Attar, konuşmasında şunları söyledi: "Gördük ki; Asya'dan Afrika'ya ve Amerika'ya kadar bütün kadınlar değişen boyutlarda ve oranlarda birçok sorun yaşamaktadırlar. Bütün bu sorunların kaynağı kadının biyolojik farklılığına dayandırılan ikincil konumudur, yani toplumsal cinsiyet eşitsizliğidir. Bu sempozyumda konuşmacıların sunumları doğrultusunda belirlenen sorun alanları şöyle özetleyebiliriz: Kadınlar, erkeklerden, kamusal alanlarda açık bir şekilde şiddet gördükleri gibi, ev içinde de örtük bir şekilde şiddet görmektedirler. Kadına şiddeti önlemeye yönelik yasalar yapılmasına rağmen bu şiddet engellenememektedir. Kadınlar eğitim, siyaset ve ekonomi gibi kurumlarda erkeklerle eşit oranlarda yer alamamaktadırlar. Birçok meslek dalı erkek hakimiyetinde olduğu için bu mesleklerde yer alan kadınlar ayrımcılık ve iş yerinde psikolojik şiddete maruz kalmaktadırlar."
Rektör Attar, ortaya konulan sorunların çözümü için ilk olarak toplumsal eşitsizlik meselesinin sadece kadınları ilgilendiren bir mesele olmadığının kabul edilmesi gerektiğini vurgulayarak, "Meselenin boyutlarını bu şekilde ortaya koyduktan sonra siyasi irade, her kurumda toplumsal cinsiyet eşitliğinin sağlanmasına yönelik ne yapılması gerektiğine dair kararlar alıp uygulamaya koymalıdır" dedi.
Toplumsal cinsiyet eşitliğinin kurumlarda kadın ve erkekler arasında sayısal eşitliği sağlamakla halledilebilecek bir mesele de olmadığını vurgulayan Attar, "Çünkü bir kurumda kadın çalışanın oranı erkekle aynı olsa bile, eğer kadınlar içselleştirilmiş bir erkek egemen zihniyetine sahiplerse bu eşitliğin faydası sorgulanır hale gelir. Arzuladığımız şey sadece sayısal eşitlik değil, iki cinsiyetin kendi farklılıklarını kabulündeki eşitliktir. Yani bir kadın erkek hakimiyetinin olduğu bir meslekte erkek zihniyetine sahip olarak var olmak zorunda kalmamalıdır" ifadelerini kullandı.

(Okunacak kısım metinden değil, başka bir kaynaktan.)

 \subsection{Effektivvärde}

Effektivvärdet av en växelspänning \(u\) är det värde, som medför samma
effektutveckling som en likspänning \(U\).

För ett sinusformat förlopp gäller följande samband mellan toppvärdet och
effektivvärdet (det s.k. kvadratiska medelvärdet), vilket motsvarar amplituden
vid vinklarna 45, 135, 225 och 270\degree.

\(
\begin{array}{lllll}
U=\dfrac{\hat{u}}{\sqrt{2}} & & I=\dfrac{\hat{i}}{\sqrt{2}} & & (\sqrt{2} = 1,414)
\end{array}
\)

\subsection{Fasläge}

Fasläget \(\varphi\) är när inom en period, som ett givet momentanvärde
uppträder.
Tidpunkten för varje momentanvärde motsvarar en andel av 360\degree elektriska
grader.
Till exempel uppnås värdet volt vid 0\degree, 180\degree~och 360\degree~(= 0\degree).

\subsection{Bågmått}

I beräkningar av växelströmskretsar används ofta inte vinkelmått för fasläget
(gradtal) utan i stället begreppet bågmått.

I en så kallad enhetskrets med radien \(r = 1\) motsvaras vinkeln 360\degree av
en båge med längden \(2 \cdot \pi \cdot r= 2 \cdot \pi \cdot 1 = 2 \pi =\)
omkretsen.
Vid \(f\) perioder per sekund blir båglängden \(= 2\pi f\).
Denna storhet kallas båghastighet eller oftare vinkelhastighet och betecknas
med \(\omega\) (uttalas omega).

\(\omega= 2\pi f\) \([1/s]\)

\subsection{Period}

Attar, kadın ve erkeğin farklı ama eşit olabileceklerine dair bir zihniyet dönüşümü yaratmak gerektiğine işaret ederek, sonuç bildirgesinde yer alan diğer çözüm önerilerine ilişkin bilgi verdi.
Konuşmasının ardından çalıştaya katılan akademisyenlere katılım belgesi veren Attar, resim yarışmasında dereceye giren öğrencilere ise çeşitli hediyeler takdim etti.
Sempozyuma katılan konuklar Giresun ve Karadeniz'in tarihi ve turistik yörelerini gezdikten sonra Türkiye'den ayrıldılar.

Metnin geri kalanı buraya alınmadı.